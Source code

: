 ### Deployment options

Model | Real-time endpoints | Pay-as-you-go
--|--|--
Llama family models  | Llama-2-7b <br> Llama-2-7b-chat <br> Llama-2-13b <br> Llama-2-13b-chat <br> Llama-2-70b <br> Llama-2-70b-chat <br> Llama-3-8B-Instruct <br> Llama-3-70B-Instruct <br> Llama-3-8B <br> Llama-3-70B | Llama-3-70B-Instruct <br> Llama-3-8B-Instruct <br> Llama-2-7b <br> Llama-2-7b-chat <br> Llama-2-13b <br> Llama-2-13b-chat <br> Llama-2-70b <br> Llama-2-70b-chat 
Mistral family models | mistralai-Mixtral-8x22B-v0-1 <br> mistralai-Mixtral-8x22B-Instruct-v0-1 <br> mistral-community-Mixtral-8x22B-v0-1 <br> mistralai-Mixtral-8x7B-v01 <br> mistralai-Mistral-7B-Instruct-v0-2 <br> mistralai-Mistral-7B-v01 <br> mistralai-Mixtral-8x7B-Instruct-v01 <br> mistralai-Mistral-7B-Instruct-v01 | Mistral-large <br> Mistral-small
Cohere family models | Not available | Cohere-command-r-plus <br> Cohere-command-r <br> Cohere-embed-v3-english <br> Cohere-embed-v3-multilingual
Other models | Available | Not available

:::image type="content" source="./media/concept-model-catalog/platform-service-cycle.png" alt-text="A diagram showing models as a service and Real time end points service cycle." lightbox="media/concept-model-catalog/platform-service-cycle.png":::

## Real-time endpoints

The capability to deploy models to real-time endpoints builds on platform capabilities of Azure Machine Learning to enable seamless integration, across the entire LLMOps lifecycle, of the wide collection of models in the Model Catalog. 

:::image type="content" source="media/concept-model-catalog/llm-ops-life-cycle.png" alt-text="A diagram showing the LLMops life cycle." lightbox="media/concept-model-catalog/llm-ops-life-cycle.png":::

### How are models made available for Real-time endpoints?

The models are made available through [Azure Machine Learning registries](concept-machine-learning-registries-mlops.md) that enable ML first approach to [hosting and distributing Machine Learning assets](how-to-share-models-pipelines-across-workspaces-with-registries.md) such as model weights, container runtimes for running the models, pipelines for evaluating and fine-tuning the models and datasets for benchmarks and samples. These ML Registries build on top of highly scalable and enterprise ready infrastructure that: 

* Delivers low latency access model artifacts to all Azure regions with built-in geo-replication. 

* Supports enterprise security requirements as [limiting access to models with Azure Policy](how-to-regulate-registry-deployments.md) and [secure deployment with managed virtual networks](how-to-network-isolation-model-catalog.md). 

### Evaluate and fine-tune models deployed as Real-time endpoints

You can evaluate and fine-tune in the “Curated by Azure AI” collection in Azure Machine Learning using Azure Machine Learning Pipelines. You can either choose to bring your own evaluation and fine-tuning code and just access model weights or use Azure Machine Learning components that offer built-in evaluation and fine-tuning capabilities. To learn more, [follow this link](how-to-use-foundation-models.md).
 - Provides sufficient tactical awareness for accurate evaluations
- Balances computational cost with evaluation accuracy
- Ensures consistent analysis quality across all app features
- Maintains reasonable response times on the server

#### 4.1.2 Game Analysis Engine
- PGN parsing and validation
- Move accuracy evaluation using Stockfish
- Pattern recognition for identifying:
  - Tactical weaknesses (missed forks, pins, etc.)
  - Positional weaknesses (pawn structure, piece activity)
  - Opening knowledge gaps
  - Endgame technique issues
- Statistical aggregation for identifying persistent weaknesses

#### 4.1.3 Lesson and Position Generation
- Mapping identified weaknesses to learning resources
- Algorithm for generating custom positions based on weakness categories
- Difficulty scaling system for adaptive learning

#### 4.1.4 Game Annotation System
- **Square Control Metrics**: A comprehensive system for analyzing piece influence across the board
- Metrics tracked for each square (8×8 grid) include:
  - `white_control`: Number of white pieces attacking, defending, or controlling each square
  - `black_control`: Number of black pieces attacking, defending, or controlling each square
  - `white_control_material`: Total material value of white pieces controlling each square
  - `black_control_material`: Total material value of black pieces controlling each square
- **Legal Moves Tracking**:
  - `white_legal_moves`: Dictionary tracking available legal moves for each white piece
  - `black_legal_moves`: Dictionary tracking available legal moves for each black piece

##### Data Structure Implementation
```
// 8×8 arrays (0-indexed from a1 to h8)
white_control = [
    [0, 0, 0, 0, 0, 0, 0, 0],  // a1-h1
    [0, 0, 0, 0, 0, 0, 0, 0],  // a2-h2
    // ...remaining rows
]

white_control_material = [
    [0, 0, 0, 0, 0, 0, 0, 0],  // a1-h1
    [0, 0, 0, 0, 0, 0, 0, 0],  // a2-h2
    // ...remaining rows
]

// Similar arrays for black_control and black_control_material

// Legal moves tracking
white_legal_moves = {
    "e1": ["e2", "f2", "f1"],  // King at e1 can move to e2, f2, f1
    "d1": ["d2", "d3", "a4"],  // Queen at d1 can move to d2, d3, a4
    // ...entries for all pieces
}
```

* * * *

### What is needed
Using the data above, restate every record word for word.

### Your response
Source code

: ### Deployment options

Model | Real-time endpoints | Pay-as-you-go
--|--|--
Llama family models  | Llama-2-7b <br> Llama-2-7b-chat <br> Llama-2-13b <br> Llama-2-13b-chat <br> Llama-2-70b <br> Llama-2-70b-chat <br> Llama-3-8B-Instruct <br> Llama-3-70B-Instruct <br> Llama-3-8B <br> Llama-3-70B | Llama-3-70B-Instruct <br> Llama-3-8B-Instruct <br> Llama-2-7b <br> Llama-2-7b-chat <br> Llama-2-13b <br> Llama-2-13b-chat <br> Llama-2-70b <br> Llama-2-70b-chat 
Mistral family models | mistralai-Mixtral-8x22B-v0-1 <br> mistralai-Mixtral-8x22B-Instruct-v0-1 <br> mistral-community-Mixtral-8x22B-v0-1 <br> mistralai-Mixtral-8x7B-v01 <br> mistralai-Mistral-7B-Instruct-v0-2 <br> mistralai-Mistral-7B-v01 <br> mistralai-Mixtral-8x7B-Instruct-v01 <br> mistralai-Mistral-7B-Instruct-v01 | Mistral-large <br> Mistral-small
Cohere family models | Not available | Cohere-command-r-plus <br> Cohere-command-r <br> Cohere-embed-v3-english <br> Cohere-embed-v3-multilingual
Other models | Available | Not available

:::image type="content" source="./media/concept-model-catalog/platform-service-cycle.png" alt-text="A diagram showing models as a service and Real time end points service cycle." lightbox="media/concept-model-catalog/platform-service-cycle.png":::

## Real-time endpoints

The capability to deploy models to real-time endpoints builds on platform capabilities of Azure Machine Learning to enable seamless integration, across the entire LLMOps lifecycle, of the wide collection of models in the Model Catalog. 

:::image type="content" source="media/concept-model-catalog/llm-ops-life-cycle.png" alt-text="A diagram showing the LLMops life cycle." lightbox="media/concept-model-catalog/llm-ops-life-cycle.png":::

### How are models made available for Real-time endpoints?

The models are made available through [Azure Machine Learning registries](concept-machine-learning-registries-mlops.md) that enable ML first approach to [hosting and distributing Machine Learning assets](how-to-share-models-pipelines-across-workspaces-with-registries.md) such as model weights, container runtimes for running the models, pipelines for evaluating and fine-tuning the models and datasets for benchmarks and samples. These ML Registries build on top of highly scalable and enterprise ready infrastructure that: 

* Delivers low latency access model artifacts to all Azure regions with built-in geo-replication. 

* Supports enterprise security requirements as [limiting access to models with Azure Policy](how-to-regulate-registry-deployments.md) and [secure deployment with managed virtual networks](how-to-network-isolation-model-catalog.md). 

### Evaluate and fine-tune models deployed as Real-time endpoints

You can evaluate and fine-tune in the “Curated by Azure AI” collection in Azure Machine Learning using Azure Machine Learning Pipelines. You can either choose to bring your own evaluation and fine-tuning code and just access model weights or use Azure Machine Learning components that offer built-in evaluation and fine-tuning capabilities. To learn more, [follow this link](how-to-use-foundation-models.md).
 - Provides sufficient tactical awareness for accurate evaluations
- Balances computational cost with evaluation accuracy
- Ensures consistent analysis quality across all app features
- Maintains reasonable response times on the server

#### 4.1.2 Game Analysis Engine
- PGN parsing and validation
- Move accuracy evaluation using Stockfish
- Pattern recognition for identifying:
  - Tactical weaknesses (missed forks, pins, etc.)
  - Positional weaknesses (pawn structure, piece activity)
  - Opening knowledge gaps
  - Endgame technique issues
- Statistical aggregation for identifying persistent weaknesses

#### 4.1.3 Lesson and Position Generation
- Mapping identified weaknesses to learning resources
- Algorithm for generating custom positions based on weakness categories
- Difficulty scaling system for adaptive learning

#### 4.1.4 Game Annotation System
- **Square Control Metrics**: A comprehensive system for analyzing piece influence across the board
- Metrics tracked for each square (8×8 grid) include:
  - `white_control`: Number of white pieces attacking, defending, or controlling each square
  - `black_control`: Number of black pieces attacking, defending, or controlling each square
  - `white_control_material`: Total material value of white pieces controlling each square
  - `black_control_material`: Total material value of black pieces controlling each square
- **Legal Moves Tracking**:
  - `white_legal_moves`: Dictionary tracking available legal moves for each white piece
  - `black_legal_moves`: Dictionary tracking available legal moves for each black piece

##### Data Structure Implementation
```
// 8×8 arrays (0-indexed from a1 to h8)
white_control = [
    [0, 0, 0, 0, 0, 0, 0, 0],  // a1-h1
    [0, 0, 0, 0, 0, 0, 0, 0],  // a2-h2
    // ...remaining rows
]

white_control_material = [
    [0, 0, 0, 0, 0, 0, 0, 0],  // a1-h1
    [0, 0, 0, 0, 0, 0, 0, 0],  // a2-h2
    // ...remaining rows
]

// Similar arrays for black_control and black_control_material

// Legal moves tracking
white_legal_moves = {
    "e1": ["e2", "f2", "f1"],  // King at e1 can move to e2, f2, f1
    "d1": ["d2", "d3", "a4"],  // Queen at d1 can move to d2, d3, a4
    // ...entries for all pieces
}
```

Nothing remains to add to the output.